6.Matters concerning relevant employees when Statutory Auditors of the Companyrequest the deployment of employees to assist Statutory Auditors in their work, matters related to the independence of those employees from Directors of the Company, and matters to secure the effectiveness of instructions from the Statutory Auditors of the Company to those employees

  1. (1) The Company has established an Auditors Office and deploys dedicated employees to the office to assist Statutory Auditors in matters related to auditing and the duties performed by the Statutory Auditors.
  2. (2) The employees, when assisting Statutory Auditors in their work, follow the orders and instructions of the Statutory Auditors and do not receive any orders and instructions from the Directors.
  3. (3) Employees are appointed and transferred to the Auditors Office to assist the Statutory Auditors, with the consent of the Statutory Auditors, and are assessed based sufficiently on the Statutory Auditors’ views.

7.Policy for handling expenses, etc. incurred from the performance of duties by the Statutory Auditors of the Company

If Statutory Auditors, when performing their duties, request the Company to pay expenses in advance pursuant to Article 388 of the Companies Act, the Company shall promptly pay such expenses or debts unless such expenses or debts are determined not to be necessary for the performance of duties by the Statutory Auditors.

8.System of reporting to Statutory Auditors of the Company, system to ensure that a person so reporting is not treated unfavorably because of the reporting, and other systems to ensure effective auditing by the Statutory Auditors of the Company

  1. (1) The Statutory Auditors present at important conferences, including the Board of Directors’ Meetings and Corporate Officers’ Meetings, express their views, and obtain copies of the minutes of the meetings and approval documents.
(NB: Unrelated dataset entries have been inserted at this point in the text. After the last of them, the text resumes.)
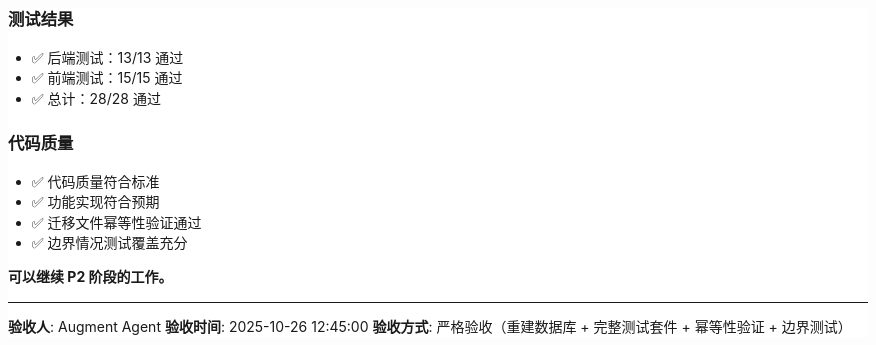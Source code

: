 ### 测试结果
- ✅ 后端测试：13/13 通过
- ✅ 前端测试：15/15 通过
- ✅ 总计：28/28 通过

### 代码质量
- ✅ 代码质量符合标准
- ✅ 功能实现符合预期
- ✅ 迁移文件幂等性验证通过
- ✅ 边界情况测试覆盖充分

**可以继续 P2 阶段的工作。**

---

**验收人**: Augment Agent
**验收时间**: 2025-10-26 12:45:00
**验收方式**: 严格验收（重建数据库 + 完整测试套件 + 幂等性验证 + 边界测试）

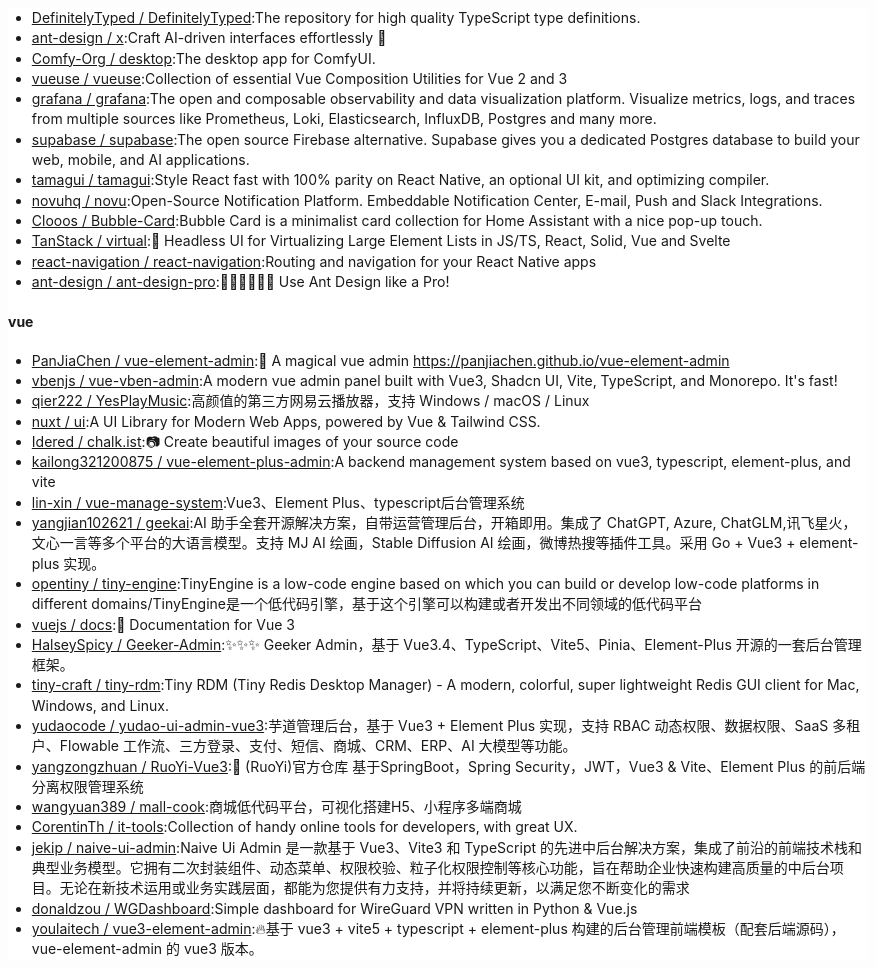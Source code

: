 * [DefinitelyTyped / DefinitelyTyped](https://github.com/DefinitelyTyped/DefinitelyTyped):The repository for high quality TypeScript type definitions.
* [ant-design / x](https://github.com/ant-design/x):Craft AI-driven interfaces effortlessly 🤖
* [Comfy-Org / desktop](https://github.com/Comfy-Org/desktop):The desktop app for ComfyUI.
* [vueuse / vueuse](https://github.com/vueuse/vueuse):Collection of essential Vue Composition Utilities for Vue 2 and 3
* [grafana / grafana](https://github.com/grafana/grafana):The open and composable observability and data visualization platform. Visualize metrics, logs, and traces from multiple sources like Prometheus, Loki, Elasticsearch, InfluxDB, Postgres and many more.
* [supabase / supabase](https://github.com/supabase/supabase):The open source Firebase alternative. Supabase gives you a dedicated Postgres database to build your web, mobile, and AI applications.
* [tamagui / tamagui](https://github.com/tamagui/tamagui):Style React fast with 100% parity on React Native, an optional UI kit, and optimizing compiler.
* [novuhq / novu](https://github.com/novuhq/novu):Open-Source Notification Platform. Embeddable Notification Center, E-mail, Push and Slack Integrations.
* [Clooos / Bubble-Card](https://github.com/Clooos/Bubble-Card):Bubble Card is a minimalist card collection for Home Assistant with a nice pop-up touch.
* [TanStack / virtual](https://github.com/TanStack/virtual):🤖 Headless UI for Virtualizing Large Element Lists in JS/TS, React, Solid, Vue and Svelte
* [react-navigation / react-navigation](https://github.com/react-navigation/react-navigation):Routing and navigation for your React Native apps
* [ant-design / ant-design-pro](https://github.com/ant-design/ant-design-pro):👨🏻‍💻👩🏻‍💻 Use Ant Design like a Pro!

#### vue
* [PanJiaChen / vue-element-admin](https://github.com/PanJiaChen/vue-element-admin):🎉 A magical vue admin https://panjiachen.github.io/vue-element-admin
* [vbenjs / vue-vben-admin](https://github.com/vbenjs/vue-vben-admin):A modern vue admin panel built with Vue3, Shadcn UI, Vite, TypeScript, and Monorepo. It's fast!
* [qier222 / YesPlayMusic](https://github.com/qier222/YesPlayMusic):高颜值的第三方网易云播放器，支持 Windows / macOS / Linux
* [nuxt / ui](https://github.com/nuxt/ui):A UI Library for Modern Web Apps, powered by Vue & Tailwind CSS.
* [Idered / chalk.ist](https://github.com/Idered/chalk.ist):📷 Create beautiful images of your source code
* [kailong321200875 / vue-element-plus-admin](https://github.com/kailong321200875/vue-element-plus-admin):A backend management system based on vue3, typescript, element-plus, and vite
* [lin-xin / vue-manage-system](https://github.com/lin-xin/vue-manage-system):Vue3、Element Plus、typescript后台管理系统
* [yangjian102621 / geekai](https://github.com/yangjian102621/geekai):AI 助手全套开源解决方案，自带运营管理后台，开箱即用。集成了 ChatGPT, Azure, ChatGLM,讯飞星火，文心一言等多个平台的大语言模型。支持 MJ AI 绘画，Stable Diffusion AI 绘画，微博热搜等插件工具。采用 Go + Vue3 + element-plus 实现。
* [opentiny / tiny-engine](https://github.com/opentiny/tiny-engine):TinyEngine is a low-code engine based on which you can build or develop low-code platforms in different domains/TinyEngine是一个低代码引擎，基于这个引擎可以构建或者开发出不同领域的低代码平台
* [vuejs / docs](https://github.com/vuejs/docs):📄 Documentation for Vue 3
* [HalseySpicy / Geeker-Admin](https://github.com/HalseySpicy/Geeker-Admin):✨✨✨ Geeker Admin，基于 Vue3.4、TypeScript、Vite5、Pinia、Element-Plus 开源的一套后台管理框架。
* [tiny-craft / tiny-rdm](https://github.com/tiny-craft/tiny-rdm):Tiny RDM (Tiny Redis Desktop Manager) - A modern, colorful, super lightweight Redis GUI client for Mac, Windows, and Linux.
* [yudaocode / yudao-ui-admin-vue3](https://github.com/yudaocode/yudao-ui-admin-vue3):芋道管理后台，基于 Vue3 + Element Plus 实现，支持 RBAC 动态权限、数据权限、SaaS 多租户、Flowable 工作流、三方登录、支付、短信、商城、CRM、ERP、AI 大模型等功能。
* [yangzongzhuan / RuoYi-Vue3](https://github.com/yangzongzhuan/RuoYi-Vue3):🎉 (RuoYi)官方仓库 基于SpringBoot，Spring Security，JWT，Vue3 & Vite、Element Plus 的前后端分离权限管理系统
* [wangyuan389 / mall-cook](https://github.com/wangyuan389/mall-cook):商城低代码平台，可视化搭建H5、小程序多端商城
* [CorentinTh / it-tools](https://github.com/CorentinTh/it-tools):Collection of handy online tools for developers, with great UX.
* [jekip / naive-ui-admin](https://github.com/jekip/naive-ui-admin):Naive Ui Admin 是一款基于 Vue3、Vite3 和 TypeScript 的先进中后台解决方案，集成了前沿的前端技术栈和典型业务模型。它拥有二次封装组件、动态菜单、权限校验、粒子化权限控制等核心功能，旨在帮助企业快速构建高质量的中后台项目。无论在新技术运用或业务实践层面，都能为您提供有力支持，并将持续更新，以满足您不断变化的需求
* [donaldzou / WGDashboard](https://github.com/donaldzou/WGDashboard):Simple dashboard for WireGuard VPN written in Python & Vue.js
* [youlaitech / vue3-element-admin](https://github.com/youlaitech/vue3-element-admin):🔥基于 vue3 + vite5 + typescript + element-plus 构建的后台管理前端模板（配套后端源码），vue-element-admin 的 vue3 版本。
The Statutory Auditors also request to be briefed on these matters. Further, the Statutory Auditors regularly hold meetings with the Representative Director, the Internal Audit Office, or the Independent Auditor.
  2. (2) If a Director discovers any matters that may cause material damage to the Company, he or she will immediately notify the Board of Statutory Auditors of those matters.
  3. (3) The Company reports to the Statutory Auditors on important matters, including matters pertaining to the subsidiaries reported at the management conference among subsidiaries and affiliates and the administrative contact committee among subsidiaries and affiliates, the results of internal audits of subsidiaries, and the contents of notifications by the compliance hotline.
  4. (4) The Company prohibits unfavorable treatment of the officers and employees of the Company Group who report to the Statutory Auditors due to such reporting, and keeps all of the officers and employees of the Company Group well informed of the prohibition.

Basic policy and assessment of operation to eliminate against antisocial forces.

Basic policy to eliminate against antisocial forces.

The Company responds firmly against antisocial forces that jeopardize the order and safety of the civil society.